[[ Material to process, beginning ]]
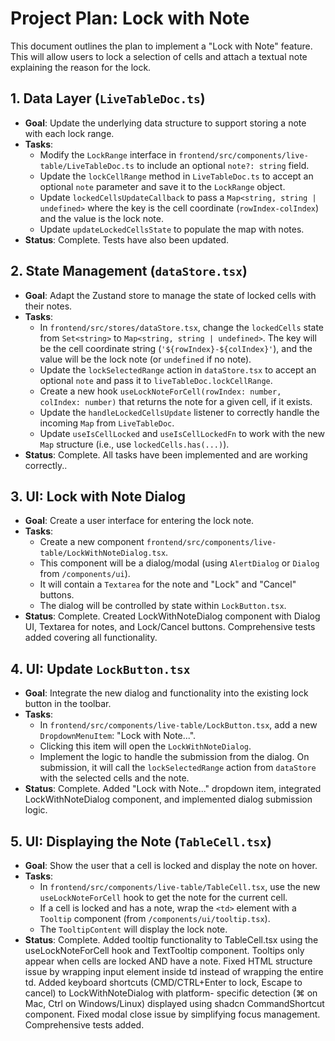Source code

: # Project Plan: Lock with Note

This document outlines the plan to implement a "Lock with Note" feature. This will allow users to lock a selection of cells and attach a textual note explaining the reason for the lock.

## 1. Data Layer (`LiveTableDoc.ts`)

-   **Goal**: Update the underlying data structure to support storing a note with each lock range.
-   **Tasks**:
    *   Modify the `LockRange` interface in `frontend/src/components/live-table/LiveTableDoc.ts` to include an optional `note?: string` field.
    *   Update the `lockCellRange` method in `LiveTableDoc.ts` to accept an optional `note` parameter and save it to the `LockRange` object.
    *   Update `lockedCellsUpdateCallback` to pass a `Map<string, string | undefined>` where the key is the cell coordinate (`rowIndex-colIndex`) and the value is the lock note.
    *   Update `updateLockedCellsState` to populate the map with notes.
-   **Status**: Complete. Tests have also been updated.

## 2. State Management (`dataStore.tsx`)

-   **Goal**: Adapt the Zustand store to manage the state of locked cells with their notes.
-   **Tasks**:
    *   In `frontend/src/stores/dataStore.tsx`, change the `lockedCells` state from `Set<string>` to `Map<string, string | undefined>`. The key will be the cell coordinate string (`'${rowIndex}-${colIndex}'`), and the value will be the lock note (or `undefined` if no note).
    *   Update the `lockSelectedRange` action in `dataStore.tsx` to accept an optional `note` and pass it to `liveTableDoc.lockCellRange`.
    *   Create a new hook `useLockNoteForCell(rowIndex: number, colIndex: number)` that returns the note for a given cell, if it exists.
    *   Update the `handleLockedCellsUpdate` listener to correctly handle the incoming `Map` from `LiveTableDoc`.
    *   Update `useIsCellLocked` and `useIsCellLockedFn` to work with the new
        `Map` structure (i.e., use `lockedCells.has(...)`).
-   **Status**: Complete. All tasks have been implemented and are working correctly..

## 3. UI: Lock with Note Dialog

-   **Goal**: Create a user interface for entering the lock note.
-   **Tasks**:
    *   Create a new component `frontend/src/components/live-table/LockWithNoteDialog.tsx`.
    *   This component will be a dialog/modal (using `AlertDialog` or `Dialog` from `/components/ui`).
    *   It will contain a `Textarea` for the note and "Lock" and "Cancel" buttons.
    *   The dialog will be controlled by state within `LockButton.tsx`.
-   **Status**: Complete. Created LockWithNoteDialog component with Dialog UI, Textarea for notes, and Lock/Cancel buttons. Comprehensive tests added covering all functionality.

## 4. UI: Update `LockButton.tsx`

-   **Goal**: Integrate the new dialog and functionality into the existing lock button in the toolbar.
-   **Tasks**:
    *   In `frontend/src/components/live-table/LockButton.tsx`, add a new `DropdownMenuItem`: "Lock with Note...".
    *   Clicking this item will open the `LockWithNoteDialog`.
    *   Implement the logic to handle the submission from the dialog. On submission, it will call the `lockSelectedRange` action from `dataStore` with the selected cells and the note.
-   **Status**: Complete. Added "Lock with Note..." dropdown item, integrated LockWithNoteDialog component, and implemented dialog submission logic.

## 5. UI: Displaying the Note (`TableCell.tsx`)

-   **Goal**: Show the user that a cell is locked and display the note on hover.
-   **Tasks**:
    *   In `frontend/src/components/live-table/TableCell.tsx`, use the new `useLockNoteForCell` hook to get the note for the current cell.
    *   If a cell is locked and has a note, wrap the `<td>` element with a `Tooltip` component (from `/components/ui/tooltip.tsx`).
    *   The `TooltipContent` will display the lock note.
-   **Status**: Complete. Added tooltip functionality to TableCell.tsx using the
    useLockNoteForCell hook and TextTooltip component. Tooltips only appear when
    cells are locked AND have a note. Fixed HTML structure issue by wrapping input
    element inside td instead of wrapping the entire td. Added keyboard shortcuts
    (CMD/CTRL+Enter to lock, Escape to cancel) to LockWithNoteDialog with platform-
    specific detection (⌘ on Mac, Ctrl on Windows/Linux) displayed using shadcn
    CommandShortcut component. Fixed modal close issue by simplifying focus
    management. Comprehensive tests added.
[[ Material to process, end ]]
[[ Material to process, beginning ]]
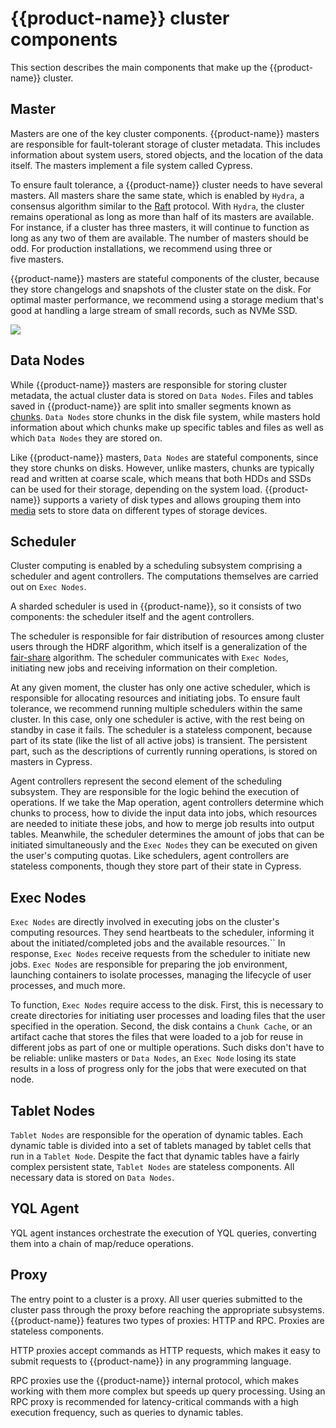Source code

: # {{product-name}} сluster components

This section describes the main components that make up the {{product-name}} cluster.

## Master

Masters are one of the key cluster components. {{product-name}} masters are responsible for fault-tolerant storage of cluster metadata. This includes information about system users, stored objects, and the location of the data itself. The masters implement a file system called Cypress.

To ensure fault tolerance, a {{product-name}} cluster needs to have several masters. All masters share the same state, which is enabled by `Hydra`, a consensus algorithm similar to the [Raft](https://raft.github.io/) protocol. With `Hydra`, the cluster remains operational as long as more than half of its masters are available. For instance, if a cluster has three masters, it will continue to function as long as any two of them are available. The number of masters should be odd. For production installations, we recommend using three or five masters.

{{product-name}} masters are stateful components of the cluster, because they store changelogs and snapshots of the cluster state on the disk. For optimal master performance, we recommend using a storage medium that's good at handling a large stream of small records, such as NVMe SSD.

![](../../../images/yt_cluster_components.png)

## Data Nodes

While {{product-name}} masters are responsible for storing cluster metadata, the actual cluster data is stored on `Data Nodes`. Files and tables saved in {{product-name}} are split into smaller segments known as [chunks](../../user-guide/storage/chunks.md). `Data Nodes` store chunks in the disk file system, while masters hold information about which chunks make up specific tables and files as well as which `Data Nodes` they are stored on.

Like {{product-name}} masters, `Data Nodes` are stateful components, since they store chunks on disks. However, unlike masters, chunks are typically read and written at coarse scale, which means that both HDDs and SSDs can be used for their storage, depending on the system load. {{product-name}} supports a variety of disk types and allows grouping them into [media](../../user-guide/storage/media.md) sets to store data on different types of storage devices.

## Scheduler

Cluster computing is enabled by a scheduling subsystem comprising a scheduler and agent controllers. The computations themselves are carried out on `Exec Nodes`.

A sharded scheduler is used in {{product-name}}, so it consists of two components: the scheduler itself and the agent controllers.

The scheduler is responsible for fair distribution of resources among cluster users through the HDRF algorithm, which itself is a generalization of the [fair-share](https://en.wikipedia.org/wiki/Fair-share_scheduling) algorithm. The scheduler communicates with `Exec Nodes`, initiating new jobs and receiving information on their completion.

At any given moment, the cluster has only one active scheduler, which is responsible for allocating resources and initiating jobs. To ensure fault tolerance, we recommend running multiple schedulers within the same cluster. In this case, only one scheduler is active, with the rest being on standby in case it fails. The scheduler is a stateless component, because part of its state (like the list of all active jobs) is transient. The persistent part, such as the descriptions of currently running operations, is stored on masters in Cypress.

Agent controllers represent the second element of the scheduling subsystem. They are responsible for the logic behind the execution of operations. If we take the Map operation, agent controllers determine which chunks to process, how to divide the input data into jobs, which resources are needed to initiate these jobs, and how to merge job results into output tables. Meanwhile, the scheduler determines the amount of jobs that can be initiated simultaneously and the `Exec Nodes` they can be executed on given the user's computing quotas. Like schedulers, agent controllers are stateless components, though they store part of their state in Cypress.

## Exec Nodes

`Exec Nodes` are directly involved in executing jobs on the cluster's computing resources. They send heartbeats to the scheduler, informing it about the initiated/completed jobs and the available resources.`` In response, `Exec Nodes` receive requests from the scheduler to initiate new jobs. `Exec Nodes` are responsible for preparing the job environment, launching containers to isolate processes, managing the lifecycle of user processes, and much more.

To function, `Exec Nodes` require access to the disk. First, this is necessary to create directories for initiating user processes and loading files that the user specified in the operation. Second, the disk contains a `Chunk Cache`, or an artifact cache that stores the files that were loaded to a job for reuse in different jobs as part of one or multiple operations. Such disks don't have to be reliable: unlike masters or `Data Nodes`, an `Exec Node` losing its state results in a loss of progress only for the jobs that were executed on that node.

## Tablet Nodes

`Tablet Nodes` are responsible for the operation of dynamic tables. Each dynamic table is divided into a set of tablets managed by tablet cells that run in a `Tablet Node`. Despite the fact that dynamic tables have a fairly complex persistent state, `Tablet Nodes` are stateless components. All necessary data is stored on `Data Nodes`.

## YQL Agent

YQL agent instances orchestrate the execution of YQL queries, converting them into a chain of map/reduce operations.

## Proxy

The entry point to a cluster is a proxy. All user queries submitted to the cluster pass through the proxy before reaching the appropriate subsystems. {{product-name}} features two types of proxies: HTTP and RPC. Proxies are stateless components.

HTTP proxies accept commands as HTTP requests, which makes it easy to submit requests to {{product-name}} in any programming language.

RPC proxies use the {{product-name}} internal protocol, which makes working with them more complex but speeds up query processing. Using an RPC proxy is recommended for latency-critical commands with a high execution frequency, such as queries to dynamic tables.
[[ Material to process, end ]]
▶ Work request
Look through the material above and print exactly the lines from the one containing "specific detection (⌘" to the one containing "management. Comprehensive tests added.", both included, and nothing more.

▶ Your response
    specific detection (⌘ on Mac, Ctrl on Windows/Linux) displayed using shadcn
    CommandShortcut component. Fixed modal close issue by simplifying focus
    management. Comprehensive tests added.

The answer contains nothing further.